WHAT YOU ARE ASKED TO DO:
Reprint every entry, character for character.

(Plain-text document sources)
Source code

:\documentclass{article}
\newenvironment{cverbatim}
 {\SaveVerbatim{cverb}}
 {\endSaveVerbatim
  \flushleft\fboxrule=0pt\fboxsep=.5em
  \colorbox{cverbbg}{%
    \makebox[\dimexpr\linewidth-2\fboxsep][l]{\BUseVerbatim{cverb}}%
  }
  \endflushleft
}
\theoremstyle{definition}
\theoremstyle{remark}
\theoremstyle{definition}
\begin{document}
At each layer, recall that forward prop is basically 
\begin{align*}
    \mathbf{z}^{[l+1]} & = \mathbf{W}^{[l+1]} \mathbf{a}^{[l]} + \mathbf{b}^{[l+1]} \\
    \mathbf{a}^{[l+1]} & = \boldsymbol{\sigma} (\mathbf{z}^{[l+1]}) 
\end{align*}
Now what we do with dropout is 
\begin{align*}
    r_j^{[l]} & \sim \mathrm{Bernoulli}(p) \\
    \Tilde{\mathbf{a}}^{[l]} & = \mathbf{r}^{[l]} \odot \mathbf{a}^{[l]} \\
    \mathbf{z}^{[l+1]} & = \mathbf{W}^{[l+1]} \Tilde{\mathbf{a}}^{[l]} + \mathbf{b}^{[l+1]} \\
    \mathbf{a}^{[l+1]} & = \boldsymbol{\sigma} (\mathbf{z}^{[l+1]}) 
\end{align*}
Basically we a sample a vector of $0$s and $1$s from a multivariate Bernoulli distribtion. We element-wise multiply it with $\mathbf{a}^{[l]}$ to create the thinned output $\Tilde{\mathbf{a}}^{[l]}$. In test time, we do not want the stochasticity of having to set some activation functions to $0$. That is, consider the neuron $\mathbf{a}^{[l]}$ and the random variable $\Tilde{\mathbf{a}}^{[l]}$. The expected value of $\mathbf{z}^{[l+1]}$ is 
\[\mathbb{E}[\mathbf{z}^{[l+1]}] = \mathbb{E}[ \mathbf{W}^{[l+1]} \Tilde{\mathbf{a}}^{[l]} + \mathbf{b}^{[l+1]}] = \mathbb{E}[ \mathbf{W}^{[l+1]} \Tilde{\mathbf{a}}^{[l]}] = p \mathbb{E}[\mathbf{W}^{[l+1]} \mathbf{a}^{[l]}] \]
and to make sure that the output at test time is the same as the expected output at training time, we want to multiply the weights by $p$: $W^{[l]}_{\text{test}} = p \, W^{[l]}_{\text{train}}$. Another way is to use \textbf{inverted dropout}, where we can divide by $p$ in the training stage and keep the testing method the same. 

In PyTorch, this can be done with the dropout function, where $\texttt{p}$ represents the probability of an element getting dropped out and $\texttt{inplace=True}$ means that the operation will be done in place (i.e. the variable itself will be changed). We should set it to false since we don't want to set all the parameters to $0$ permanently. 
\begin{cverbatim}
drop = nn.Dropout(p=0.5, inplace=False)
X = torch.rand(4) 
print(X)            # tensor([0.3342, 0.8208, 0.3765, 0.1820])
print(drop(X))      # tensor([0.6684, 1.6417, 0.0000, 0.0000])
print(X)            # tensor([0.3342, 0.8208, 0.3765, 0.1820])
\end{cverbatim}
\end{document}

SOLUTION FOR THIS TASK:
Source code

:\documentclass{article}
\newenvironment{cverbatim}
 {\SaveVerbatim{cverb}}
 {\endSaveVerbatim
  \flushleft\fboxrule=0pt\fboxsep=.5em
  \colorbox{cverbbg}{%
    \makebox[\dimexpr\linewidth-2\fboxsep][l]{\BUseVerbatim{cverb}}%
  }
  \endflushleft
}
\theoremstyle{definition}
\theoremstyle{remark}
\theoremstyle{definition}
\begin{document}
At each layer, recall that forward prop is basically 
\begin{align*}
    \mathbf{z}^{[l+1]} & = \mathbf{W}^{[l+1]} \mathbf{a}^{[l]} + \mathbf{b}^{[l+1]} \\
    \mathbf{a}^{[l+1]} & = \boldsymbol{\sigma} (\mathbf{z}^{[l+1]}) 
\end{align*}
Now what we do with dropout is 
\begin{align*}
    r_j^{[l]} & \sim \mathrm{Bernoulli}(p) \\
    \Tilde{\mathbf{a}}^{[l]} & = \mathbf{r}^{[l]} \odot \mathbf{a}^{[l]} \\
    \mathbf{z}^{[l+1]} & = \mathbf{W}^{[l+1]} \Tilde{\mathbf{a}}^{[l]} + \mathbf{b}^{[l+1]} \\
    \mathbf{a}^{[l+1]} & = \boldsymbol{\sigma} (\mathbf{z}^{[l+1]}) 
\end{align*}
Basically we a sample a vector of $0$s and $1$s from a multivariate Bernoulli distribtion. We element-wise multiply it with $\mathbf{a}^{[l]}$ to create the thinned output $\Tilde{\mathbf{a}}^{[l]}$. In test time, we do not want the stochasticity of having to set some activation functions to $0$. That is, consider the neuron $\mathbf{a}^{[l]}$ and the random variable $\Tilde{\mathbf{a}}^{[l]}$. The expected value of $\mathbf{z}^{[l+1]}$ is 
\[\mathbb{E}[\mathbf{z}^{[l+1]}] = \mathbb{E}[ \mathbf{W}^{[l+1]} \Tilde{\mathbf{a}}^{[l]} + \mathbf{b}^{[l+1]}] = \mathbb{E}[ \mathbf{W}^{[l+1]} \Tilde{\mathbf{a}}^{[l]}] = p \mathbb{E}[\mathbf{W}^{[l+1]} \mathbf{a}^{[l]}] \]
and to make sure that the output at test time is the same as the expected output at training time, we want to multiply the weights by $p$: $W^{[l]}_{\text{test}} = p \, W^{[l]}_{\text{train}}$. Another way is to use \textbf{inverted dropout}, where we can divide by $p$ in the training stage and keep the testing method the same. 

In PyTorch, this can be done with the dropout function, where $\texttt{p}$ represents the probability of an element getting dropped out and $\texttt{inplace=True}$ means that the operation will be done in place (i.e. the variable itself will be changed). We should set it to false since we don't want to set all the parameters to $0$ permanently. 
\begin{cverbatim}
drop = nn.Dropout(p=0.5, inplace=False)
X = torch.rand(4) 
print(X)            # tensor([0.3342, 0.8208, 0.3765, 0.1820])
print(drop(X))      # tensor([0.6684, 1.6417, 0.0000, 0.0000])
print(X)            # tensor([0.3342, 0.8208, 0.3765, 0.1820])
\end{cverbatim}
\end{document}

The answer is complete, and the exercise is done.